+++ RECORDS PROVIDED

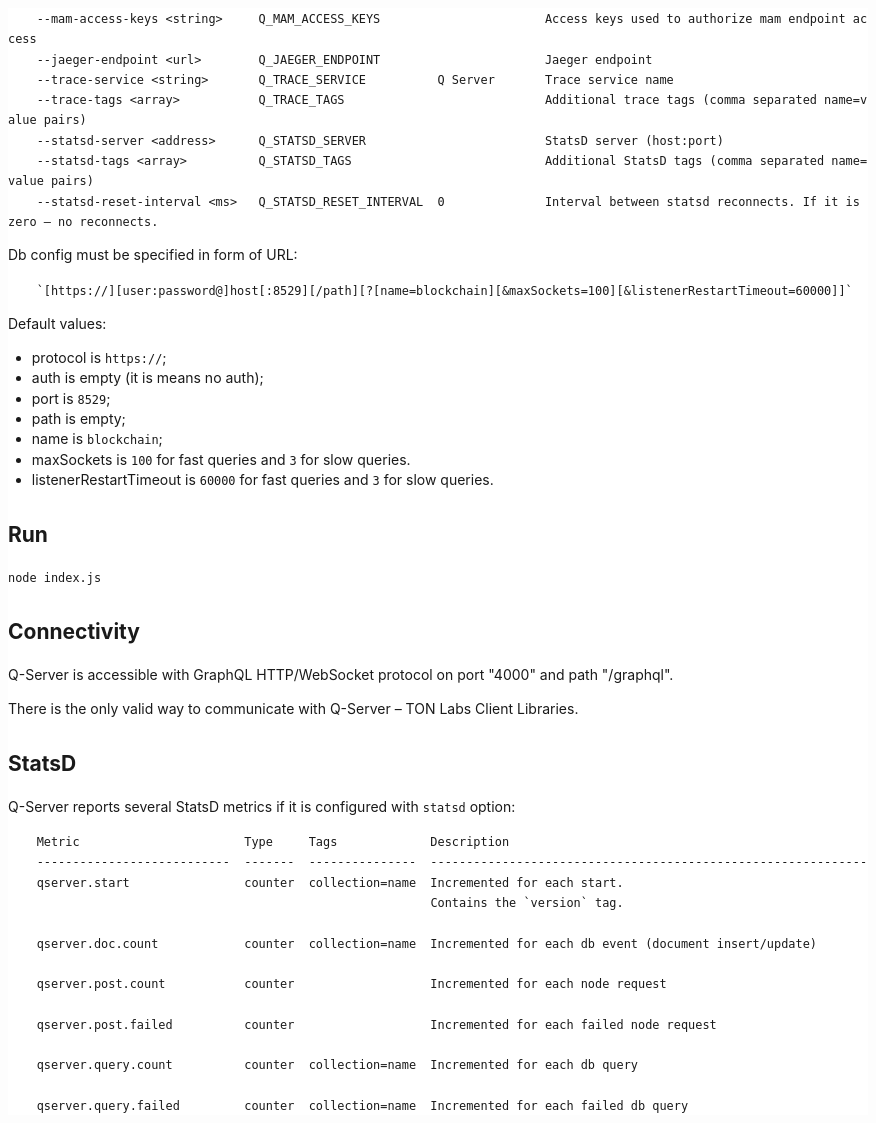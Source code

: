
 ```text
    --mam-access-keys <string>     Q_MAM_ACCESS_KEYS                       Access keys used to authorize mam endpoint access
    --jaeger-endpoint <url>        Q_JAEGER_ENDPOINT                       Jaeger endpoint
    --trace-service <string>       Q_TRACE_SERVICE          Q Server       Trace service name
    --trace-tags <array>           Q_TRACE_TAGS                            Additional trace tags (comma separated name=value pairs)
    --statsd-server <address>      Q_STATSD_SERVER                         StatsD server (host:port)
    --statsd-tags <array>          Q_STATSD_TAGS                           Additional StatsD tags (comma separated name=value pairs)
    --statsd-reset-interval <ms>   Q_STATSD_RESET_INTERVAL  0              Interval between statsd reconnects. If it is zero – no reconnects.
```

Db config must be specified in form of URL:

```text
    `[https://][user:password@]host[:8529][/path][?[name=blockchain][&maxSockets=100][&listenerRestartTimeout=60000]]`
```

Default values:

- protocol is `https://`;
- auth is empty (it is means no auth);
- port is `8529`;
- path is empty;
- name is `blockchain`;
- maxSockets is `100` for fast queries and `3` for slow queries.
- listenerRestartTimeout is `60000` for fast queries and `3` for slow queries.

## Run

```bash
node index.js
```

## Connectivity

Q-Server is accessible with GraphQL HTTP/WebSocket protocol on port "4000" and path "/graphql".

There is the only valid way to communicate with Q-Server – TON Labs Client Libraries.

## StatsD

Q-Server reports several StatsD metrics if it is configured with `statsd` option:

```text
    Metric                       Type     Tags             Description
    ---------------------------  -------  ---------------  -------------------------------------------------------------
    qserver.start                counter  collection=name  Incremented for each start.
                                                           Contains the `version` tag.

    qserver.doc.count            counter  collection=name  Incremented for each db event (document insert/update)

    qserver.post.count           counter                   Incremented for each node request

    qserver.post.failed          counter                   Incremented for each failed node request

    qserver.query.count          counter  collection=name  Incremented for each db query

    qserver.query.failed         counter  collection=name  Incremented for each failed db query

```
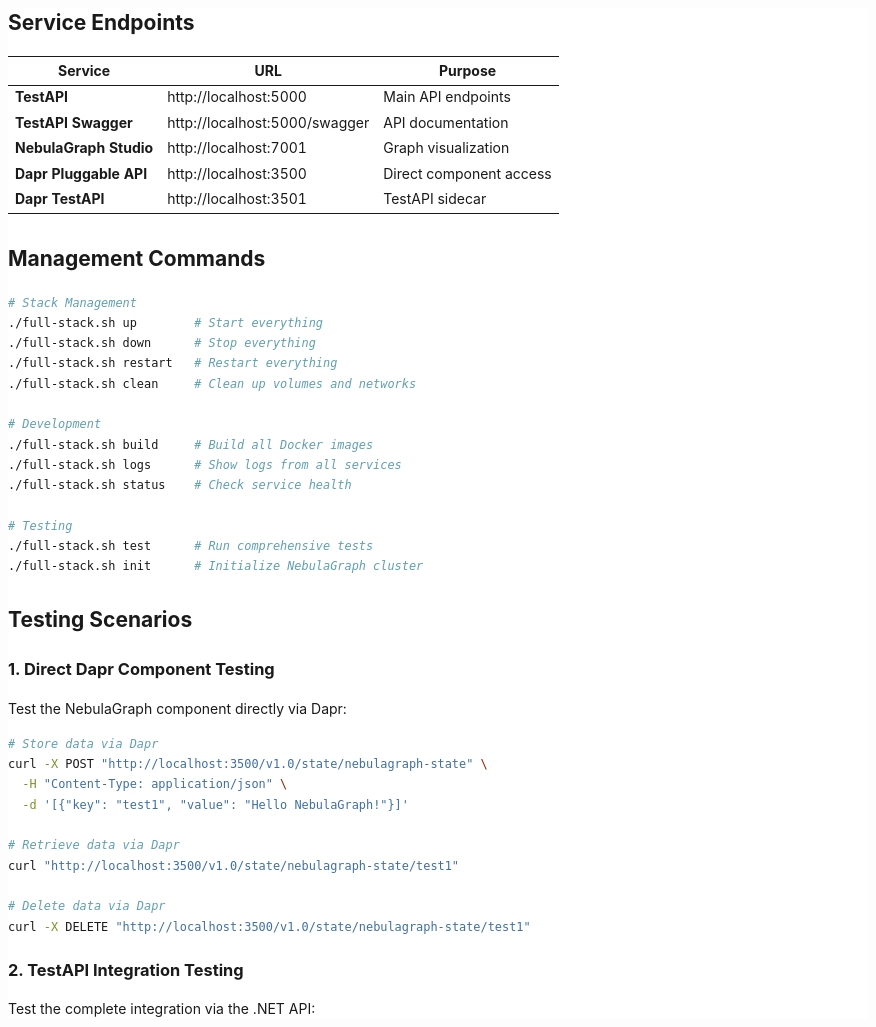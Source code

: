 ## Service Endpoints

| Service | URL | Purpose |
|---------|-----|---------|
| **TestAPI** | http://localhost:5000 | Main API endpoints |
| **TestAPI Swagger** | http://localhost:5000/swagger | API documentation |
| **NebulaGraph Studio** | http://localhost:7001 | Graph visualization |
| **Dapr Pluggable API** | http://localhost:3500 | Direct component access |
| **Dapr TestAPI** | http://localhost:3501 | TestAPI sidecar |

## Management Commands

```bash
# Stack Management
./full-stack.sh up        # Start everything
./full-stack.sh down      # Stop everything  
./full-stack.sh restart   # Restart everything
./full-stack.sh clean     # Clean up volumes and networks

# Development
./full-stack.sh build     # Build all Docker images
./full-stack.sh logs      # Show logs from all services
./full-stack.sh status    # Check service health

# Testing
./full-stack.sh test      # Run comprehensive tests
./full-stack.sh init      # Initialize NebulaGraph cluster
```

## Testing Scenarios

### 1. **Direct Dapr Component Testing**
Test the NebulaGraph component directly via Dapr:

```bash
# Store data via Dapr
curl -X POST "http://localhost:3500/v1.0/state/nebulagraph-state" \
  -H "Content-Type: application/json" \
  -d '[{"key": "test1", "value": "Hello NebulaGraph!"}]'

# Retrieve data via Dapr  
curl "http://localhost:3500/v1.0/state/nebulagraph-state/test1"

# Delete data via Dapr
curl -X DELETE "http://localhost:3500/v1.0/state/nebulagraph-state/test1"
```

### 2. **TestAPI Integration Testing**
Test the complete integration via the .NET API:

++++++

INSTRUCTIONS FOR THE TASK: If a line above includes the word "Dapr", count it; then give the final number by itself.

FINISHED EXERCISE: 7